Lily's Promise by Lily Ebert

Lily's Promise by Lily Ebert

Author:Lily Ebert [Ebert, Lily]
Language: eng
Format: epub
Publisher: Pan Macmillan UK
Published: 2021-09-13T16:00:00+00:00


July 1945–June 1946

The Red Cross also broadcast the names of all the orphans from Buchenwald on the radio. Our story was on newsreels. And as a result, to our joy and astonishment, we discovered two relatives who not only had survived but were actually in Switzerland. Bella Brick was one of my father’s many first cousins, younger than him, but a lot older than me, so we called her Auntie Bella. Her husband, Max, or Uncle Miksha as we knew him, was a teacher. They didn’t have children themselves, but they had travelled with a niece, Dita Engelman, and were now taking care of her in their new home in Geneva.

As soon as they could, they came to visit us in the mountains. An incredible day. To see a relative from Bonyhád, people who had known us all our lives . . . We could hardly believe our eyes. And we were amazed to hear their story of survival, although it’s now a famous one, and also very controversial.

Late on that Friday night at the end of June the previous year, after our mother had washed our hair and lit the Shabbat candles for us for the very last time on the sports field on the edge of Bonyhád, Bella, Miksha and Dita had boarded a train in Budapest. Half an hour after midnight, thirty-five goods wagons left Budapest, filled with nearly 1,700 passengers chosen for rescue by the Budapest Aid and Rescue Committee: Zionists, Orthodox and ultra-Orthodox Jews; rabbis, scholars, artists, farmers, industrialists, nurses. Rudolf Kasztner, the Committee’s founder, who made the bargain with Adolf Eichmann, described it as a ‘Noah’s Ark’. The plan was to save Hungary’s Jews from the Final Solution through ransom, and at first the Committee hoped to ‘buy’ 10,000 Jews. ‘Blood for Goods’. Some saw this as a form of collusion. It seems the Bricks had enough money to pay for three places on Kasztner’s train. They had no idea where they were going – neither did Kasztner when the train left the station – but they knew that almost anywhere was safer than Hungary by then. It’s possible they had already sent money for safekeeping in a Swiss bank. Their transport stopped at the Austrian border, and then Eichmann diverted the train to Bergen-Belsen. It finally arrived there on 9 July, the same day that our own transport reached Auschwitz.
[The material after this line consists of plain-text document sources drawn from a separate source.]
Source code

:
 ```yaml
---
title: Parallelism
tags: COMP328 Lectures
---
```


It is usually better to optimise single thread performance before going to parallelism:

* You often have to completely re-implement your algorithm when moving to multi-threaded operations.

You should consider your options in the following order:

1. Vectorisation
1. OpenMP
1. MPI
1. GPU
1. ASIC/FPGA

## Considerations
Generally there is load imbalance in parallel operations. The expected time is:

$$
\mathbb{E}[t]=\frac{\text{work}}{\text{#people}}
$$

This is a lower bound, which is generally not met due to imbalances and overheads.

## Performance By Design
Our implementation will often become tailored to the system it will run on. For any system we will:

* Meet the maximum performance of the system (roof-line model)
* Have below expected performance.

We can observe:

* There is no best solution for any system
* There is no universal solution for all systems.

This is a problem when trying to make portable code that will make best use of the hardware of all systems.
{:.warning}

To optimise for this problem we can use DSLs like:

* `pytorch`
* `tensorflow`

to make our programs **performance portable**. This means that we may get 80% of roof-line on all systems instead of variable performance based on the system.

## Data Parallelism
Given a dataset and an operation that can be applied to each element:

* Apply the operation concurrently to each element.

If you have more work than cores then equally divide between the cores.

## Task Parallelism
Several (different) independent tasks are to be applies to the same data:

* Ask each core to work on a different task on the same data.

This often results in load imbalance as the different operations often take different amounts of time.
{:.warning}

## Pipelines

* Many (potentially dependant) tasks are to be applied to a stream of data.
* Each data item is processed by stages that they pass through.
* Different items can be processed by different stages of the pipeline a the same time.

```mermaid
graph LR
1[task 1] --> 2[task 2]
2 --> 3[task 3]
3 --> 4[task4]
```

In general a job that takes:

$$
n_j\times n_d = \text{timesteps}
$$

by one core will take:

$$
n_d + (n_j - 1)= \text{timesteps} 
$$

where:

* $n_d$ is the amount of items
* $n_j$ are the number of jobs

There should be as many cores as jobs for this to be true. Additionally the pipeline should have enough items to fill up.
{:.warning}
The passengers were taken to a special part of the concentration camp, called the Ungarnlager, the Hungarian camp, where they had little to eat, and lived crammed into a few rooms. But they could organize themselves. They even had concerts and lectures and put on sketch shows. My cousins were particularly lucky: after about six weeks, they were allowed to leave, in a group of just 300, though most of the rest of the group were trapped at Bergen-Belsen until December. Bella, Miksha and Dita arrived in Switzerland on 18 August 1944. They were saved. And they were wealthy enough to build new lives for themselves.